Chaves Nogales aborda la anterior cuestión dibujando una historia, en los inicios de la guerra civil, en donde queda de manifiesto, que pertenecer a uno de los dos bandos, imposibilitaba eso tan natural y necesario como es la amistad con alguien que militara en la causa contraria, al poder acarrear la acusación de alta traición. Días después del “glorioso” alzamiento, la represión por parte de los golpistas se extiende por el campo andaluz, no siendo pocos los terratenientes, los señoritos andaluces, que crean partidas con objeto de ayudar al ejército regular a exterminar a “los rojos” que aún mantenían cierta resistencia en lo que ellos denominaban sus territorios. En una de esas partidas iba Rafael, el hijo de uno de aquellos señoritos que “se habían tirado al monte”, que presta ayuda, haciendo “la vista gorda”, con objeto de que pudiera escapar un antiguo amigo suyo, el maestro del pueblo, que para colmo era el cabecilla de los comunistas de la zona. Ambos fueron detenidos, pero uno fue fusilado, evidentemente el maestro, mientras que el otro, fue enviado a un exilio dorado a Gibraltar.

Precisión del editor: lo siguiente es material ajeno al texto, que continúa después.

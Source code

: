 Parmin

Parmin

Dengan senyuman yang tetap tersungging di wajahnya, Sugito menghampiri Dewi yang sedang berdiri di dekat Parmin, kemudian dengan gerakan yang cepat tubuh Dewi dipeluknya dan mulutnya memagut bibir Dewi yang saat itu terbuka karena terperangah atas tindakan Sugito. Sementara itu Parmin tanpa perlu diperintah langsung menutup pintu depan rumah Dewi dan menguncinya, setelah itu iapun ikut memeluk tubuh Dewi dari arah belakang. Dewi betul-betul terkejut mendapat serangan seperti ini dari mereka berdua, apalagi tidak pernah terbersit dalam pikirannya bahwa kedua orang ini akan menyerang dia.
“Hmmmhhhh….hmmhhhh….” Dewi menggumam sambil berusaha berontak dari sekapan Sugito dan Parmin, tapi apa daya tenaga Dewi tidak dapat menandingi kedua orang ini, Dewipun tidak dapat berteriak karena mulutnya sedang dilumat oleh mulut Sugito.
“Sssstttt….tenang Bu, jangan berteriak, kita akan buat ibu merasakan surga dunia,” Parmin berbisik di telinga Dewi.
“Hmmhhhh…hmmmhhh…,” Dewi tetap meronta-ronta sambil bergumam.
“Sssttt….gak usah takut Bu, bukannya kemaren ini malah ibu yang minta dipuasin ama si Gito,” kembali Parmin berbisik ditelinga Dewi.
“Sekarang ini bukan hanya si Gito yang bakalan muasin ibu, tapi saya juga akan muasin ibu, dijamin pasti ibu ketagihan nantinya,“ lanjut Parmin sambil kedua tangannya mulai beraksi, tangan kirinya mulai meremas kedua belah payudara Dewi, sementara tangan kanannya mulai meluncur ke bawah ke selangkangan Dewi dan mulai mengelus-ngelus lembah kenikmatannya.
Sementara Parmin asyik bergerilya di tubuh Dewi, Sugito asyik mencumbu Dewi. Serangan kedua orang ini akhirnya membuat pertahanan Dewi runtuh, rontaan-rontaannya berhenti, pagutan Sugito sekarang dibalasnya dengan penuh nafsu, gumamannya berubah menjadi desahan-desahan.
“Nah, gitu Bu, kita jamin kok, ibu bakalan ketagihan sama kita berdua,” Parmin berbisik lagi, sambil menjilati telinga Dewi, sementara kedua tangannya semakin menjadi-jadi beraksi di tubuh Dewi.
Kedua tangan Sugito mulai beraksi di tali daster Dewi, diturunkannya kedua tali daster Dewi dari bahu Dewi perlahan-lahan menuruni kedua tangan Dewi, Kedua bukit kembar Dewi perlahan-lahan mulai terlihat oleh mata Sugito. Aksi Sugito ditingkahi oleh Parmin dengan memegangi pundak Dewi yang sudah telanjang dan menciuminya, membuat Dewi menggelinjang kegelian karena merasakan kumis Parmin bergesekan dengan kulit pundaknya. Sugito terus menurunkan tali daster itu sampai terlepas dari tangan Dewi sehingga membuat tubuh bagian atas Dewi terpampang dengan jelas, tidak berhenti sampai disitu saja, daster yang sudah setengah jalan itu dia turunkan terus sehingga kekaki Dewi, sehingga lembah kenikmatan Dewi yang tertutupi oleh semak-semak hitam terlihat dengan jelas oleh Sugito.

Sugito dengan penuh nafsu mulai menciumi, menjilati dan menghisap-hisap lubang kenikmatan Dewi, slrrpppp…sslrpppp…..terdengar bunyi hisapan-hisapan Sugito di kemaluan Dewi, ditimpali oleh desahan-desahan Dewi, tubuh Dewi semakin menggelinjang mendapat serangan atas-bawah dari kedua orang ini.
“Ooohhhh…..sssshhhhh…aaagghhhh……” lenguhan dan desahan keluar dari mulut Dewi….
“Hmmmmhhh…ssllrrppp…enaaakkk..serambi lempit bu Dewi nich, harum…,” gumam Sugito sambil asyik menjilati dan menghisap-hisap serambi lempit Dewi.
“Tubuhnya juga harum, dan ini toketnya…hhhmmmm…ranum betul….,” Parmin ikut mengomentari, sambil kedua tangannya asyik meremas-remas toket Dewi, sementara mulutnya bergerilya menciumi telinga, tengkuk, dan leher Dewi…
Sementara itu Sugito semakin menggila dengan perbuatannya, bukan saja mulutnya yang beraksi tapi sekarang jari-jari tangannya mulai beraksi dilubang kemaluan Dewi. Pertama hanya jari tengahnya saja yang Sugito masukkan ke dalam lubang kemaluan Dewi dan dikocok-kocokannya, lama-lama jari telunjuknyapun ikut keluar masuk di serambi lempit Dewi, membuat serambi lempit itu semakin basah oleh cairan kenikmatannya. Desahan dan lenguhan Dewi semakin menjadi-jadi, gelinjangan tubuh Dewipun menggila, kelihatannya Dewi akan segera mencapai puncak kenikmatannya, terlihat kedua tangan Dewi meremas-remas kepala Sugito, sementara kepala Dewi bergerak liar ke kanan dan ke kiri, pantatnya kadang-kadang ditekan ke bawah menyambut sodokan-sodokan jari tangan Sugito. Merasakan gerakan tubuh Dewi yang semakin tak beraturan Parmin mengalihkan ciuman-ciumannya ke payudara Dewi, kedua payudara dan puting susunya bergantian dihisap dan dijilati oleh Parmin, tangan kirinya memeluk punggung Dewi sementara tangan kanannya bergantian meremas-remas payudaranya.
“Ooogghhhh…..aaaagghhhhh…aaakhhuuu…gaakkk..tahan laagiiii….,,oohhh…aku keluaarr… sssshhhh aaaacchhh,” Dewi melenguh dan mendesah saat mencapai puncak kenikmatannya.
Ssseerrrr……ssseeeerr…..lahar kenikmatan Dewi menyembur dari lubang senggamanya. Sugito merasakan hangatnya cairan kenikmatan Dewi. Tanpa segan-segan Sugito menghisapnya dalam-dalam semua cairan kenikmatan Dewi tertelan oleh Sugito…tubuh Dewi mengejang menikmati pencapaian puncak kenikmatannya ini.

En esta historia, el autor, quiere dejar claro, que entre las dos españas enfrentadas, existía otra España, minoritaria por supuesto, que fue aplastada por ambos bandos, cuyos miembros, si tuvieron suerte, pudieron abandonar el país, o en caso contrario, quedar durante demasiado tiempo enterrados en el ostracismo más absoluto. La figura del señorito Rafael, representa a todos lo que no podían comprender el odio que se desparramó y anegó a un país, al que le resultó más fácil intentar solucionar sus seculares contracciones a garrotazos que por medio de la razón.
Este pequeño pero intenso relato, habla a las claras del terror que se apoderó de España a consecuencia del odio acumulado y de la incapacidad de los españoles de afrontar los problemas mediante el diálogo, pero también deja en evidencia, la importancia de la obra de Chaves Nogales para intentar comprender lo que ocurrió, lejos de los discursos propagandísticos que aún llegan hasta nosotros, en esa España que tardó tantos y tantos años en recuperarse, debido a la ingente cantidad de sangre que se derramó.